[[ Supplied entries open ]]

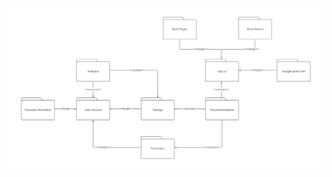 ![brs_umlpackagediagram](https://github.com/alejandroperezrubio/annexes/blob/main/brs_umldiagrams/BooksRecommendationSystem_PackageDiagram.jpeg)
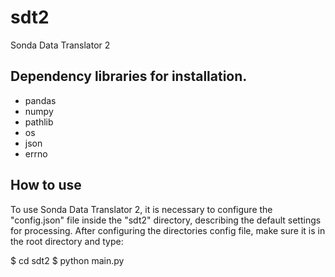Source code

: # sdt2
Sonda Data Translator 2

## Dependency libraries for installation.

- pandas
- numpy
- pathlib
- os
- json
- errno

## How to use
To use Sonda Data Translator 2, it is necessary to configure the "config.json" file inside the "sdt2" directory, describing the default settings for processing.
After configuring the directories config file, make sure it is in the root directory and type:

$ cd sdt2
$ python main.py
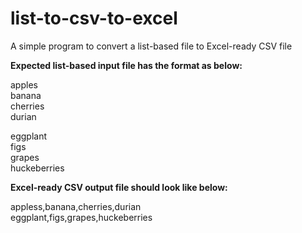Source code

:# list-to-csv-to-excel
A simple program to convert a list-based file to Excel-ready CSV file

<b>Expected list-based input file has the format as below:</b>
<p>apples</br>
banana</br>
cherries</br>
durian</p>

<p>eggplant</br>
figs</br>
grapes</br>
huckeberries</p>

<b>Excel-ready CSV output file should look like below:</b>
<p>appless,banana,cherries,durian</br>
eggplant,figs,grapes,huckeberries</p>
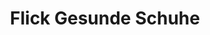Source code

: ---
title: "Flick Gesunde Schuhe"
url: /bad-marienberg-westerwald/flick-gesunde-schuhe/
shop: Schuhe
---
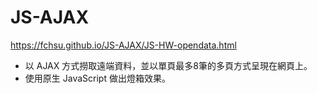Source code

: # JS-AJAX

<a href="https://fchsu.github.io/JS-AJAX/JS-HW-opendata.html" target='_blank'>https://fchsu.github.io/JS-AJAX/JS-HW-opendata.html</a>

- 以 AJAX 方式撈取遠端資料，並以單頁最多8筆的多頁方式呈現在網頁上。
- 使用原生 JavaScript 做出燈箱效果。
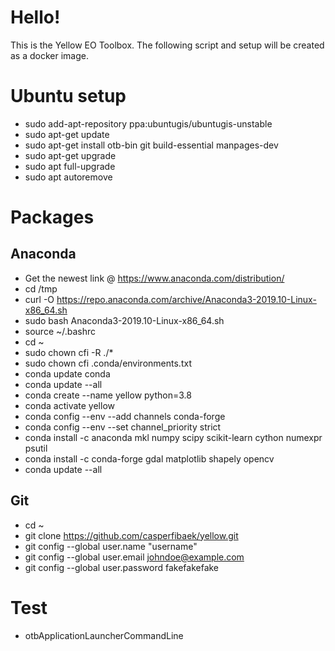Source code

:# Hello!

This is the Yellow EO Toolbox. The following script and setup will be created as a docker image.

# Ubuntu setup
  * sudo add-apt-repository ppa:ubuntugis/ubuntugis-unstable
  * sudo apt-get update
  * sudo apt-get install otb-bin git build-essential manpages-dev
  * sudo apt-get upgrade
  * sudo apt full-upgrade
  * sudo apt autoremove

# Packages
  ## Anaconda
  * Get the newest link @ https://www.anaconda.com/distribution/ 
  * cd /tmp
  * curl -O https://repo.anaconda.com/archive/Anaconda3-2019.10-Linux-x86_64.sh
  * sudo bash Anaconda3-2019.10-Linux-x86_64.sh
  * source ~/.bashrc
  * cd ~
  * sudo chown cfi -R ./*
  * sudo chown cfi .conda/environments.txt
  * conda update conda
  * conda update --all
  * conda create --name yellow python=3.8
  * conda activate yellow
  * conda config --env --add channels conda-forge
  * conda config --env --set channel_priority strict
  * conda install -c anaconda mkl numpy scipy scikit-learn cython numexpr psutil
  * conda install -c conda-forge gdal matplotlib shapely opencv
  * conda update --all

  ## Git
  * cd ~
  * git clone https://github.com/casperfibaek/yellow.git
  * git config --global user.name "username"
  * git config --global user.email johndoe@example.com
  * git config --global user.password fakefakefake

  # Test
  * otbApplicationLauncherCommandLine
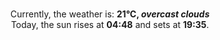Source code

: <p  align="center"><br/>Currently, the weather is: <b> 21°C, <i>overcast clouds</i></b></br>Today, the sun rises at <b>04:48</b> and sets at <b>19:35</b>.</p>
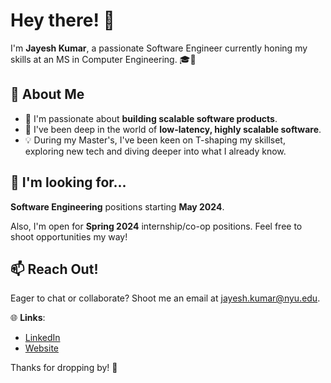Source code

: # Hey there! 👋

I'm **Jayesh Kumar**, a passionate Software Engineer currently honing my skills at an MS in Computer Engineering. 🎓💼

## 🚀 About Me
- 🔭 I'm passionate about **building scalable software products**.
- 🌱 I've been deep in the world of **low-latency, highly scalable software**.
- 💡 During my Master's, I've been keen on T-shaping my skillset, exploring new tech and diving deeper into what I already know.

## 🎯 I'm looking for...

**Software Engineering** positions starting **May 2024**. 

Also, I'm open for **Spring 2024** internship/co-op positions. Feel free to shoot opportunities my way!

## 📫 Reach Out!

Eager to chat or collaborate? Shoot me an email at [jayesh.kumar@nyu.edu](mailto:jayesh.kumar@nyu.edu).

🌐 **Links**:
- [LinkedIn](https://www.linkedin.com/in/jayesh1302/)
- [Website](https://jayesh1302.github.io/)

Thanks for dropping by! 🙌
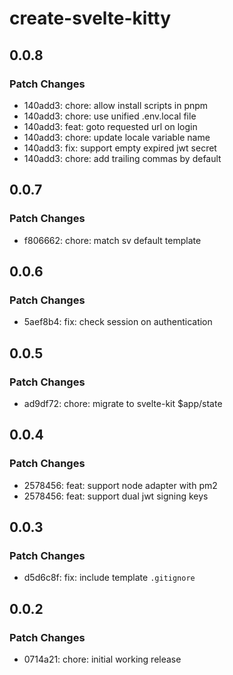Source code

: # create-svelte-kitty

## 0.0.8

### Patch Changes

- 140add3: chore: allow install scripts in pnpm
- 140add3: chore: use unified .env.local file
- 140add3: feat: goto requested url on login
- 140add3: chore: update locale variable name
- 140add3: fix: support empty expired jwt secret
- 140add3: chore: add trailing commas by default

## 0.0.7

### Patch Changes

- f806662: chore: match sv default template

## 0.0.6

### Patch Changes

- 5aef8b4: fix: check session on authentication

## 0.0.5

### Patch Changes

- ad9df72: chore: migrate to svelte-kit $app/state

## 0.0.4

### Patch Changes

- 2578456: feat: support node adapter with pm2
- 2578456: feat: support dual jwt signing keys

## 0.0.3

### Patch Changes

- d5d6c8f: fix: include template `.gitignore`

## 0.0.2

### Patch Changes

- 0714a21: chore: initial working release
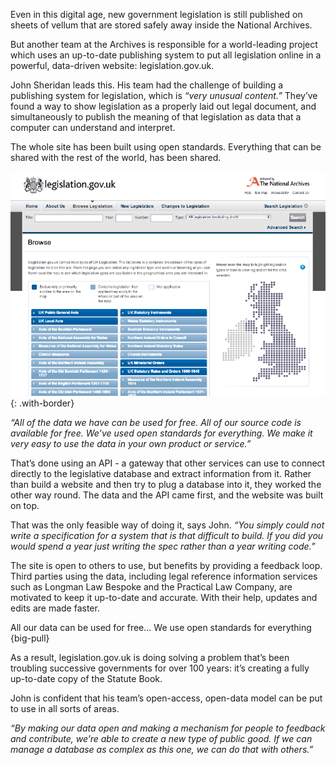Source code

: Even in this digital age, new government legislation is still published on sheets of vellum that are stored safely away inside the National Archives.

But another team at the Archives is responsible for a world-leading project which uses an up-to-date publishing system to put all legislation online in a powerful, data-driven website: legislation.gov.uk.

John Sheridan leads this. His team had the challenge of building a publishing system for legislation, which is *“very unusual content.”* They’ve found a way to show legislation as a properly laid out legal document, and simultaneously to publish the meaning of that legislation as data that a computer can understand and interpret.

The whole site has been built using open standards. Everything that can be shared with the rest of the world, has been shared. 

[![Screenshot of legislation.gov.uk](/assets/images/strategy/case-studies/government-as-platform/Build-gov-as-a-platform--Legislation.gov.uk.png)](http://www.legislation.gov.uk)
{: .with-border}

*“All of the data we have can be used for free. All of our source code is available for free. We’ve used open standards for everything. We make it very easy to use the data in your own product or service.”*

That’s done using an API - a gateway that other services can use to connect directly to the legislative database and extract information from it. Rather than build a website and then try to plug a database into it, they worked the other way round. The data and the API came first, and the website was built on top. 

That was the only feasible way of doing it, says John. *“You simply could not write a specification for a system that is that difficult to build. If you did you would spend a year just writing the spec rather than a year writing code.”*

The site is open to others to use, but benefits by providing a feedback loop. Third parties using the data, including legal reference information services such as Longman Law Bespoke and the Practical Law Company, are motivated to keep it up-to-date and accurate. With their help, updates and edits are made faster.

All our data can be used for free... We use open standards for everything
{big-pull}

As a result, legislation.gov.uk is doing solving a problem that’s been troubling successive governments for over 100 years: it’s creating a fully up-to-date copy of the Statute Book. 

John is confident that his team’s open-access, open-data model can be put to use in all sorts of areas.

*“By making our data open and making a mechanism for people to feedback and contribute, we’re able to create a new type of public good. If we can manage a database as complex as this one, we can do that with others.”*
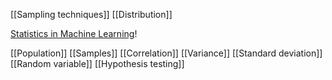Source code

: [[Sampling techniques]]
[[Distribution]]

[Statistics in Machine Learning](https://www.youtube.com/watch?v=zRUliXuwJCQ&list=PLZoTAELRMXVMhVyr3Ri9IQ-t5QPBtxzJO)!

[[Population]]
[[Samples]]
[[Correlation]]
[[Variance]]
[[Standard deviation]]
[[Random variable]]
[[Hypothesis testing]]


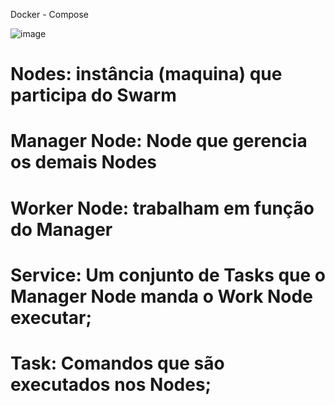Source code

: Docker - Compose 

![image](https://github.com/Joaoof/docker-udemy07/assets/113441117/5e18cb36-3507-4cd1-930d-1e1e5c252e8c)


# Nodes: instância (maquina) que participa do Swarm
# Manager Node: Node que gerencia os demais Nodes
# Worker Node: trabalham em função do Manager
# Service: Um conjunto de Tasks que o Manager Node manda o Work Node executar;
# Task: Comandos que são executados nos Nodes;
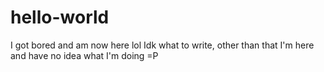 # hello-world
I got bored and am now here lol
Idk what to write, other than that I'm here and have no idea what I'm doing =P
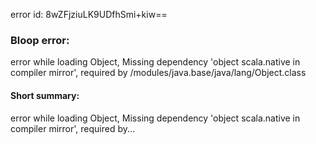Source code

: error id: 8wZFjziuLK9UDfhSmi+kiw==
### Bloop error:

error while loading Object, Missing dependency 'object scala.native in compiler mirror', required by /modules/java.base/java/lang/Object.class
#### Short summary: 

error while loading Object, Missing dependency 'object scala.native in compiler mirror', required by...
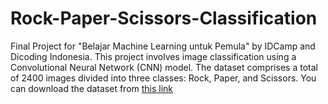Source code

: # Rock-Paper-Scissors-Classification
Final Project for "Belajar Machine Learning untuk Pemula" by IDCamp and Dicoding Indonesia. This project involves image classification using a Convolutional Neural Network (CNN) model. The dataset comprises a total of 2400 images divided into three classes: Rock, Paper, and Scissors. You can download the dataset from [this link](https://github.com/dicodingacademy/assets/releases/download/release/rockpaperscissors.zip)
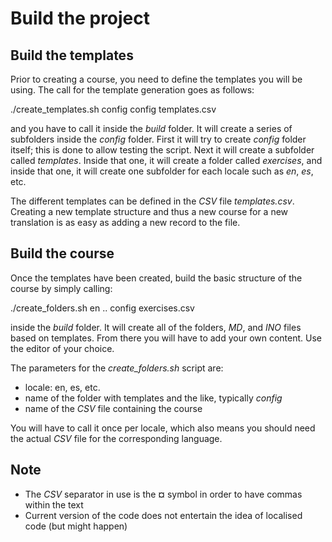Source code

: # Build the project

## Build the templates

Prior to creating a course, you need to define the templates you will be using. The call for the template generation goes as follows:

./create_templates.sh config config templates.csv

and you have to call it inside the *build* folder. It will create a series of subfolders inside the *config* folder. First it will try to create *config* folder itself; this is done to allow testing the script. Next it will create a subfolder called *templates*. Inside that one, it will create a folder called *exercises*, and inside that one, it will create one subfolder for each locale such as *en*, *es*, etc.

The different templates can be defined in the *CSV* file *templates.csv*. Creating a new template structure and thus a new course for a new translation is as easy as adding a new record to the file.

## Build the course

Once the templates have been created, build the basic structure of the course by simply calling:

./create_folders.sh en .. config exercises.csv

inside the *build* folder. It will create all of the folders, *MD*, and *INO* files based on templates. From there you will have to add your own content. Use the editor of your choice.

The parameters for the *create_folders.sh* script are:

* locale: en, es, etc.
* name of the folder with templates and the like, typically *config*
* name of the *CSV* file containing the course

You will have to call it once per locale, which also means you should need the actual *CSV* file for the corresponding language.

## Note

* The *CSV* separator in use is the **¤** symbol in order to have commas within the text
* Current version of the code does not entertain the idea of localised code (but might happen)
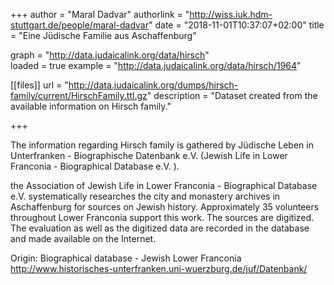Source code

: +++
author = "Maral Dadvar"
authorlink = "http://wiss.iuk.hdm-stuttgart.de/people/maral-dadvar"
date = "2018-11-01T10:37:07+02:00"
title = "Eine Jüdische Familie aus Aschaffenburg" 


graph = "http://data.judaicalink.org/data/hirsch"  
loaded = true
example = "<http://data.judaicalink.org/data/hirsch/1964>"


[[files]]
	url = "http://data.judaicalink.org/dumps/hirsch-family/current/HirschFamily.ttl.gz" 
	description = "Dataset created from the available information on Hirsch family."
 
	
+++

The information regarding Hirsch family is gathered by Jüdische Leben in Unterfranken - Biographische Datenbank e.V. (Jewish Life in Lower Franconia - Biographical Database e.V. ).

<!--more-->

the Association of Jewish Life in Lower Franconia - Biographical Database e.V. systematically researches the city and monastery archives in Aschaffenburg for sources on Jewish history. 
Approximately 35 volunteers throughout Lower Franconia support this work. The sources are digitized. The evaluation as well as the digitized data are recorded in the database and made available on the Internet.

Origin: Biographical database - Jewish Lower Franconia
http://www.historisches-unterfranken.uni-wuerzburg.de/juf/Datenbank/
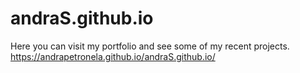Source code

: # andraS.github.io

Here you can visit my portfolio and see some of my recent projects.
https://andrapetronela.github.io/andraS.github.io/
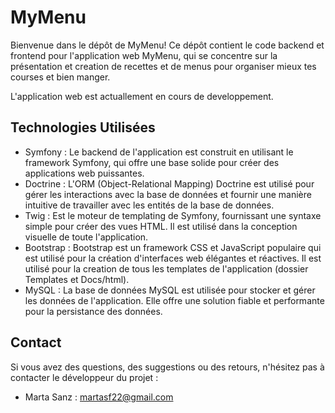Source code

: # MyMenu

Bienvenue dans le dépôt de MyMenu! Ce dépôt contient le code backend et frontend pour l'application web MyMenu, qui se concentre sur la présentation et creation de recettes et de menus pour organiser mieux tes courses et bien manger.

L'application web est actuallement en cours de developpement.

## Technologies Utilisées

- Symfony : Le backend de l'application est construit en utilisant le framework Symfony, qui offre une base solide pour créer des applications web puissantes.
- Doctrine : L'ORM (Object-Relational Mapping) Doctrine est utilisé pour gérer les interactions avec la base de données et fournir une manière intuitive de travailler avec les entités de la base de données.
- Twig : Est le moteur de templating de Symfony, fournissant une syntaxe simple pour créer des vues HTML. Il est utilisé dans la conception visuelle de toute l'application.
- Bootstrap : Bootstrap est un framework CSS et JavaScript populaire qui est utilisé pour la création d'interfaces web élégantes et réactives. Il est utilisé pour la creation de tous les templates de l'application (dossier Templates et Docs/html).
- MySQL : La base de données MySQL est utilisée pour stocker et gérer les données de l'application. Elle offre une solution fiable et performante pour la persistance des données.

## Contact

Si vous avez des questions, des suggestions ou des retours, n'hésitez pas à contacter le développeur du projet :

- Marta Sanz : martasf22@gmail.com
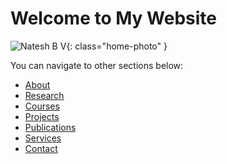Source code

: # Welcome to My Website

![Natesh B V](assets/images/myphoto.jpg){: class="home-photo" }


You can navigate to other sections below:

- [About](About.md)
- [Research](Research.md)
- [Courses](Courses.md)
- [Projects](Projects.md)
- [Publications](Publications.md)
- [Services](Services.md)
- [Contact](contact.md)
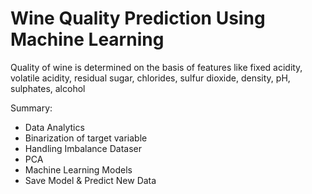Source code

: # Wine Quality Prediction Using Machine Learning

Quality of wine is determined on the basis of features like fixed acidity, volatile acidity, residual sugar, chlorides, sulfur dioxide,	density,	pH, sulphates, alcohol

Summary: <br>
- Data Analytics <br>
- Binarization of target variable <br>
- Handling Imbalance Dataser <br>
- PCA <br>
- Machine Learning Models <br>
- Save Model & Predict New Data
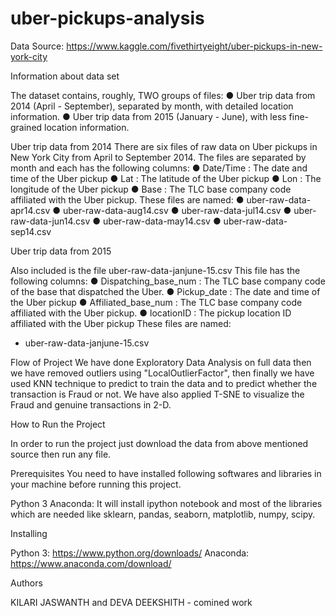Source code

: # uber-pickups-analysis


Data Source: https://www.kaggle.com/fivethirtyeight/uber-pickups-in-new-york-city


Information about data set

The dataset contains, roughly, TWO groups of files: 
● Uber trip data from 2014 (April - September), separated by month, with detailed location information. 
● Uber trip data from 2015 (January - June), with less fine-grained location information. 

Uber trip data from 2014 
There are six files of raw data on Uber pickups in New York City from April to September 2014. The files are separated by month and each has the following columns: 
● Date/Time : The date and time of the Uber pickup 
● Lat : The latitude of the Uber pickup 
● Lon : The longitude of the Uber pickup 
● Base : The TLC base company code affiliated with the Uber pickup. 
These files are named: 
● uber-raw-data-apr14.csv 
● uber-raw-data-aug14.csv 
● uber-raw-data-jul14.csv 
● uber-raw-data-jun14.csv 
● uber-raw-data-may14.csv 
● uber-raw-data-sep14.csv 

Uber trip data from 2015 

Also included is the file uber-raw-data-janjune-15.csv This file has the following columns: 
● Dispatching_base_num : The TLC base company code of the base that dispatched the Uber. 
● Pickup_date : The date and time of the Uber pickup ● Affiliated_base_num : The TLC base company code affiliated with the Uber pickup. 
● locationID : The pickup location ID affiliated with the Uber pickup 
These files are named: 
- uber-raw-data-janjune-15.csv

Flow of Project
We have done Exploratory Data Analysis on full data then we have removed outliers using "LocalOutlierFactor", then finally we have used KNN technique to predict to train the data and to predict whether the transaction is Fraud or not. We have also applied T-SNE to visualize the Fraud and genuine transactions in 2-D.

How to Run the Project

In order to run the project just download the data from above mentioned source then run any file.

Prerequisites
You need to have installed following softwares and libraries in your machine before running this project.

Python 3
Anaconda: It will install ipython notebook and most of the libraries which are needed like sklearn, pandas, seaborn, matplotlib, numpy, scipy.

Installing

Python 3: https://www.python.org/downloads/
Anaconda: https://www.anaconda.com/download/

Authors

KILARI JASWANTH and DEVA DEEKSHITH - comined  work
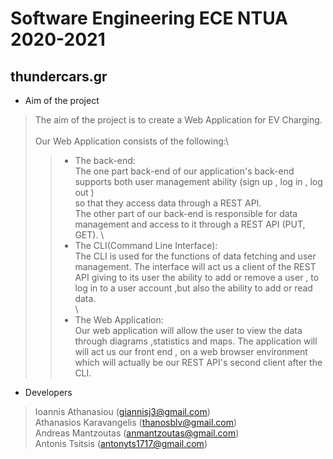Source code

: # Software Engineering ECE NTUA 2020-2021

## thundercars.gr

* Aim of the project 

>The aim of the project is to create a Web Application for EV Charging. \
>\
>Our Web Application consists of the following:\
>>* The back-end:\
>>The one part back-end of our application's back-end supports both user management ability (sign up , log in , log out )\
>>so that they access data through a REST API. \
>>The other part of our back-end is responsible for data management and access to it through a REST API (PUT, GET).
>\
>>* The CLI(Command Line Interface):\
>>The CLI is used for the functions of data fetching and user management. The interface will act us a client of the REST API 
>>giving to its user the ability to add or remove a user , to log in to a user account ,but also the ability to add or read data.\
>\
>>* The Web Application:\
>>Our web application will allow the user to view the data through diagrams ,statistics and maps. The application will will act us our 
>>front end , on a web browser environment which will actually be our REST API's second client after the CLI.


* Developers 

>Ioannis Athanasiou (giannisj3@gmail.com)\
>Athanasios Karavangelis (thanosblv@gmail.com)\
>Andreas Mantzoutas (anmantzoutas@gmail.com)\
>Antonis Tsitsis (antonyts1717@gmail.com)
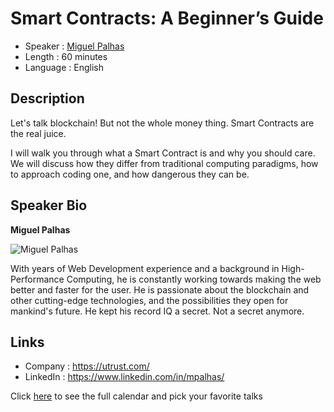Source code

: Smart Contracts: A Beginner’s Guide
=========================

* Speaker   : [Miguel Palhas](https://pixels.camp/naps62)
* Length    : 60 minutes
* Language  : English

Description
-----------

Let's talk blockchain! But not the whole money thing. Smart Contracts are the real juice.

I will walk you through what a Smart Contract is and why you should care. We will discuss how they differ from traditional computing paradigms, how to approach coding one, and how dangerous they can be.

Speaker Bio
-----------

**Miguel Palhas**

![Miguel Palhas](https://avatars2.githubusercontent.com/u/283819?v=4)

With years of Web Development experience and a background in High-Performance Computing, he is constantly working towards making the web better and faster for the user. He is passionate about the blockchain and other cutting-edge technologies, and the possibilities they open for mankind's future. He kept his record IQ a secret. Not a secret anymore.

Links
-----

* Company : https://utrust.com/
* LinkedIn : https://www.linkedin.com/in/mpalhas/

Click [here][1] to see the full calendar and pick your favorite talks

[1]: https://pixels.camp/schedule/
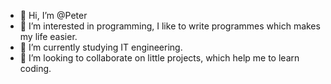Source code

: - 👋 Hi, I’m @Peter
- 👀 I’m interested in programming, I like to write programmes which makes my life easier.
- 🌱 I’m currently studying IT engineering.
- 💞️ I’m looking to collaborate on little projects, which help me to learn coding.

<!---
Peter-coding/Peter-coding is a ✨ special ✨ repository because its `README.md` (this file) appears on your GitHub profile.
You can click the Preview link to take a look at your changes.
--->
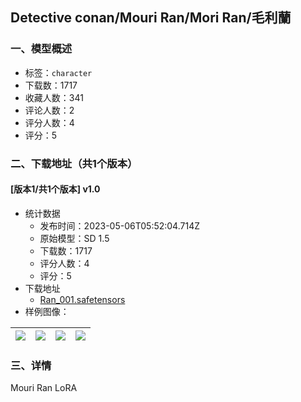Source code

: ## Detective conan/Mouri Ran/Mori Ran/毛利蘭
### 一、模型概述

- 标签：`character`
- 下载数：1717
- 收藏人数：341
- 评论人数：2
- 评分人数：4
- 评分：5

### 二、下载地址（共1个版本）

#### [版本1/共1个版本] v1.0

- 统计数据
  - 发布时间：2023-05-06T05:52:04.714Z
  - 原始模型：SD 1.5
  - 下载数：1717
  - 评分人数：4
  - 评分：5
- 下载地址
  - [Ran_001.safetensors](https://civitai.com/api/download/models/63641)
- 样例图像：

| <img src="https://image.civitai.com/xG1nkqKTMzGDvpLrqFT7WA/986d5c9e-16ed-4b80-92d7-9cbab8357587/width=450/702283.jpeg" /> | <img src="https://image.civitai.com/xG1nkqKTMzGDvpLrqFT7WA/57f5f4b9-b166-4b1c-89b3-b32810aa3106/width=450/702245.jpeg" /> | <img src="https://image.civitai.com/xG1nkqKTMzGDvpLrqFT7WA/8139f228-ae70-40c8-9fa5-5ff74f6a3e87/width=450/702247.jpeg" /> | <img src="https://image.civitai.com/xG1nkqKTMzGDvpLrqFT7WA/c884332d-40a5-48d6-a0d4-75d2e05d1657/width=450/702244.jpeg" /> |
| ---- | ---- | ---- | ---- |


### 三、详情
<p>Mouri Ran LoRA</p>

[[ Supplied entries closed ]]

Only a number is expected: the count of lines in the entries that include the string "affiliated".

* _Solved problem_
3